→ **Task requirements**
Print the data that follows without changing a single word.

→ **Data for this exercise**
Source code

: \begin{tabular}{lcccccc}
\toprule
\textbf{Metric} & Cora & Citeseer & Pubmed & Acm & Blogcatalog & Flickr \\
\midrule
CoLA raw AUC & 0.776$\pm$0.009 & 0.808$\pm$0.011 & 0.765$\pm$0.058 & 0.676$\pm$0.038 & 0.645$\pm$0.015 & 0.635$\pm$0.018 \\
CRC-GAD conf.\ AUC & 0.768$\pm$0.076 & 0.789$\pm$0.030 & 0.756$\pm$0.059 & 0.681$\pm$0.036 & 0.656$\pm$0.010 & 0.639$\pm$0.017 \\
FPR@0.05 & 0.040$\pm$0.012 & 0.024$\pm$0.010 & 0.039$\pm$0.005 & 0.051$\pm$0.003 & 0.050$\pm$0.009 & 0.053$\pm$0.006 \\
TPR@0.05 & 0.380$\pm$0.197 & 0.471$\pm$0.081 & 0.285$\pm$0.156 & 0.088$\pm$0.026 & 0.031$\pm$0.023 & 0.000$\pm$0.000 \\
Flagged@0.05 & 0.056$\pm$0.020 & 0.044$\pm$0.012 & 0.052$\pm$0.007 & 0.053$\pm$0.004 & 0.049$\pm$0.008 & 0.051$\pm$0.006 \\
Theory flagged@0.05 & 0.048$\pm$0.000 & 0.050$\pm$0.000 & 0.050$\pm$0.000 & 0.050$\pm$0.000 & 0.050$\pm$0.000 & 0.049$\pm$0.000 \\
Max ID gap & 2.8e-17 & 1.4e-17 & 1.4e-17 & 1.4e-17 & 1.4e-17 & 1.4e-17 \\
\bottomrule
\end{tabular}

→ **Solution for this task**
Source code

: \begin{tabular}{lcccccc}
\toprule
\textbf{Metric} & Cora & Citeseer & Pubmed & Acm & Blogcatalog & Flickr \\
\midrule
CoLA raw AUC & 0.776$\pm$0.009 & 0.808$\pm$0.011 & 0.765$\pm$0.058 & 0.676$\pm$0.038 & 0.645$\pm$0.015 & 0.635$\pm$0.018 \\
CRC-GAD conf.\ AUC & 0.768$\pm$0.076 & 0.789$\pm$0.030 & 0.756$\pm$0.059 & 0.681$\pm$0.036 & 0.656$\pm$0.010 & 0.639$\pm$0.017 \\
FPR@0.05 & 0.040$\pm$0.012 & 0.024$\pm$0.010 & 0.039$\pm$0.005 & 0.051$\pm$0.003 & 0.050$\pm$0.009 & 0.053$\pm$0.006 \\
TPR@0.05 & 0.380$\pm$0.197 & 0.471$\pm$0.081 & 0.285$\pm$0.156 & 0.088$\pm$0.026 & 0.031$\pm$0.023 & 0.000$\pm$0.000 \\
Flagged@0.05 & 0.056$\pm$0.020 & 0.044$\pm$0.012 & 0.052$\pm$0.007 & 0.053$\pm$0.004 & 0.049$\pm$0.008 & 0.051$\pm$0.006 \\
Theory flagged@0.05 & 0.048$\pm$0.000 & 0.050$\pm$0.000 & 0.050$\pm$0.000 & 0.050$\pm$0.000 & 0.050$\pm$0.000 & 0.049$\pm$0.000 \\
Max ID gap & 2.8e-17 & 1.4e-17 & 1.4e-17 & 1.4e-17 & 1.4e-17 & 1.4e-17 \\
\bottomrule
\end{tabular}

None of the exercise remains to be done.